A Unidade Técnica de Apoio Orçamental (UTAO), uma entidade independente que funciona no Parlamento e que ajuda os deputados na análise das propostas do Orçamento do Estado, da execução orçamental e dos gastos com parcerias público-privadas, tem “imensas fragilidades no desenho institucional”, revelou ao ECO o coordenador daquela unidade, Rui Baleiras. Com o fim antecipado da legislatura e a mudança da maioria parlamentar para a direita, dois analistas e o coordenador podem ser despedidos de forma discricionária pelo novo presidente da Assembleia da República, que deverá ser José Pedro Aguiar-Branco.
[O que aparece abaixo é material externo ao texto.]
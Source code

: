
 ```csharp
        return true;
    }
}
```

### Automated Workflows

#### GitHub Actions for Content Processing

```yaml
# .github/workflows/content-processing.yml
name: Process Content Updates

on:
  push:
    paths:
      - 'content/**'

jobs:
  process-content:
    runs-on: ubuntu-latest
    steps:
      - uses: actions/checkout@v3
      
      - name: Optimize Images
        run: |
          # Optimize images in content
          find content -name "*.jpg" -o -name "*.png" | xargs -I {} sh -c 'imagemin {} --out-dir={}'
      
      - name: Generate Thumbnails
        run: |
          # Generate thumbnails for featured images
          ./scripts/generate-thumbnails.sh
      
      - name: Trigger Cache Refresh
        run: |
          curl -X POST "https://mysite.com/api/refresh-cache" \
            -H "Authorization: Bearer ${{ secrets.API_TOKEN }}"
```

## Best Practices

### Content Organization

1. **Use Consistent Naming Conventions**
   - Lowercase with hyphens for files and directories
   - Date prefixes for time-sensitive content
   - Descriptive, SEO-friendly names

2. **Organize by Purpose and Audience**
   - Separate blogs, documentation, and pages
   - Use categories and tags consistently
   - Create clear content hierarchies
“A independência política da UTAO é frágil, porque não temos uma lei orgânica, ou seja, não temos estatutos”, critica Baleiras, que lidera esta entidade desde julho de 2018. “As pessoas que trabalham na UTAO são, na sua maioria, pessoas que têm uma relação contratual por tempo indeterminado a outros serviços públicos”, começa por explicar.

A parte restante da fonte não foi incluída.